【東吳大學資管系】資料工程實務與應用<br>
【授課老師】[陳祥輝 (Email : HsiangHui.Chen@gmail.com)](mailto:HsiangHui.Chen@gmail.com)<br>
【facebook】[陳祥輝老師的臉書 (歡迎加好友)](https://goo.gl/osivhx)<br>
【相關課程】[陳祥輝老師的課程]
- [【東吳大學推廣部】](https://www.ext.scu.edu.tw/courses_search.php?key=陳祥輝)
- [【臺北大學推廣教育】](https://dce.ntpu.edu.tw/page-search.php?q=陳祥輝)

【重點提要】
1. os module
2. glob module
3. 基本的純文字檔open/read/write/close
4. 序列檔案的讀、寫 pickle
5. 匯入/匯出 csv 檔案格式
    * 使用 pandas module，讀入 DataFrame
6. 匯入/匯出 excel 檔案格式 (使用 pandas & csv module)

In [1]:
# -*- coding: utf-8 -*-
from platform import python_version
import os, time, glob, pickle, socket
import pandas as pd

print("【日期時間】{}".format(time.strftime("%Y/%m/%d %H:%M:%S")))
print("【工作目錄】{}".format(os.getcwd()))
print("【主機名稱】{} ({})".format(socket.gethostname(),socket.gethostbyname(socket.gethostname())))
print("【Python】{}".format(python_version()))
print("【pandas】{}".format(pd.__version__))

%autosave 120

【日期時間】2022/10/28 18:07:03
【工作目錄】C:\資料工程
【主機名稱】LAPTOP-HN8S2UQE (192.168.1.107)
【Python】3.8.13
【pandas】1.4.2


Autosaving every 120 seconds


In [2]:
print(time.strftime('%z %a %A %b %B %c %I %p'))

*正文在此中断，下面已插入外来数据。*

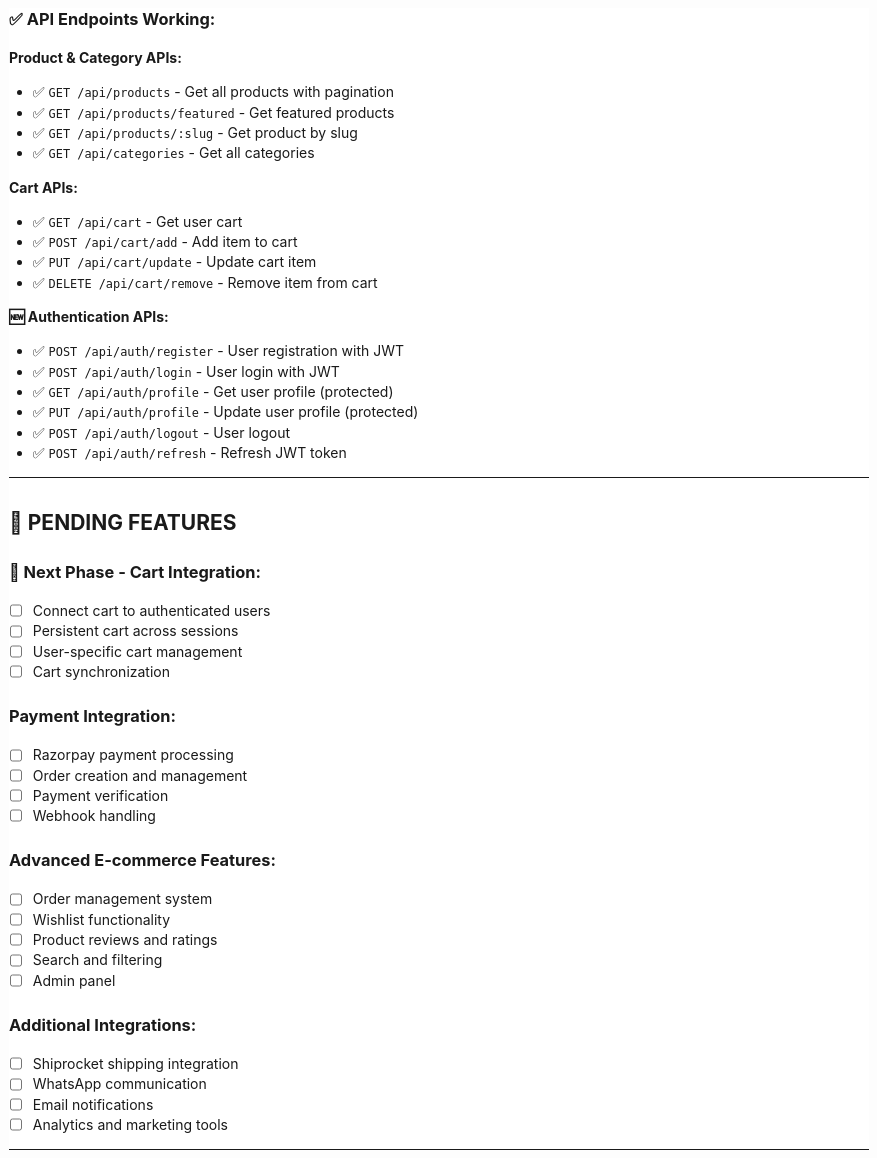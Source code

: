 ### **✅ API Endpoints Working:**
**Product & Category APIs:**
- ✅ `GET /api/products` - Get all products with pagination
- ✅ `GET /api/products/featured` - Get featured products
- ✅ `GET /api/products/:slug` - Get product by slug
- ✅ `GET /api/categories` - Get all categories

**Cart APIs:**
- ✅ `GET /api/cart` - Get user cart
- ✅ `POST /api/cart/add` - Add item to cart
- ✅ `PUT /api/cart/update` - Update cart item
- ✅ `DELETE /api/cart/remove` - Remove item from cart

**🆕 Authentication APIs:**
- ✅ `POST /api/auth/register` - User registration with JWT
- ✅ `POST /api/auth/login` - User login with JWT
- ✅ `GET /api/auth/profile` - Get user profile (protected)
- ✅ `PUT /api/auth/profile` - Update user profile (protected)
- ✅ `POST /api/auth/logout` - User logout
- ✅ `POST /api/auth/refresh` - Refresh JWT token

---

## 🚧 **PENDING FEATURES**

### **🔄 Next Phase - Cart Integration:**
- [ ] Connect cart to authenticated users
- [ ] Persistent cart across sessions
- [ ] User-specific cart management
- [ ] Cart synchronization

### **Payment Integration:**
- [ ] Razorpay payment processing
- [ ] Order creation and management
- [ ] Payment verification
- [ ] Webhook handling

### **Advanced E-commerce Features:**
- [ ] Order management system
- [ ] Wishlist functionality
- [ ] Product reviews and ratings
- [ ] Search and filtering
- [ ] Admin panel

### **Additional Integrations:**
- [ ] Shiprocket shipping integration
- [ ] WhatsApp communication
- [ ] Email notifications
- [ ] Analytics and marketing tools

---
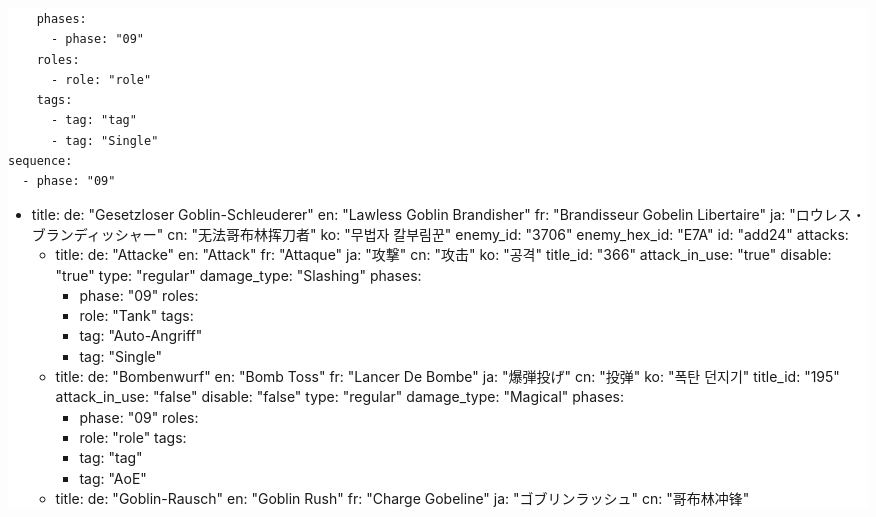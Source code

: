         phases:
          - phase: "09"
        roles:
          - role: "role"
        tags:
          - tag: "tag"
          - tag: "Single"
    sequence:
      - phase: "09"
  - title:
      de: "Gesetzloser Goblin-Schleuderer"
      en: "Lawless Goblin Brandisher"
      fr: "Brandisseur Gobelin Libertaire"
      ja: "ロウレス・ブランディッシャー"
      cn: "无法哥布林挥刀者"
      ko: "무법자 칼부림꾼"
    enemy_id: "3706"
    enemy_hex_id: "E7A"
    id: "add24"
    attacks:
      - title:
          de: "Attacke"
          en: "Attack"
          fr: "Attaque"
          ja: "攻撃"
          cn: "攻击"
          ko: "공격"
        title_id: "366"
        attack_in_use: "true"
        disable: "true"
        type: "regular"
        damage_type: "Slashing"
        phases:
          - phase: "09"
        roles:
          - role: "Tank"
        tags:
          - tag: "Auto-Angriff"
          - tag: "Single"
      - title:
          de: "Bombenwurf"
          en: "Bomb Toss"
          fr: "Lancer De Bombe"
          ja: "爆弾投げ"
          cn: "投弹"
          ko: "폭탄 던지기"
        title_id: "195"
        attack_in_use: "false"
        disable: "false"
        type: "regular"
        damage_type: "Magical"
        phases:
          - phase: "09"
        roles:
          - role: "role"
        tags:
          - tag: "tag"
          - tag: "AoE"
      - title:
          de: "Goblin-Rausch"
          en: "Goblin Rush"
          fr: "Charge Gobeline"
          ja: "ゴブリンラッシュ"
          cn: "哥布林冲锋"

+0800 Fri Friday Oct October Fri Oct 28 18:07:03 2022 06 PM


time.strftime()
- %Y : Year with century as a decimal number.
- %m : Month as a decimal number [01,12].
- %d : Day of the month as a decimal number [01,31].
- %H : Hour (24-hour clock) as a decimal number [00,23].
- %M : Minute as a decimal number [00,59].
- %S : Second as a decimal number [00,61].
- %z : Time zone offset from UTC.
- %a : Locale's abbreviated weekday name.
- %A : Locale's full weekday name.
- %b : Locale's abbreviated month name.
- %B : Locale's full month name.
- %c : Locale's appropriate date and time representation.
- %I : Hour (12-hour clock) as a decimal number [01,12].
- %p : Locale's equivalent of either AM or PM.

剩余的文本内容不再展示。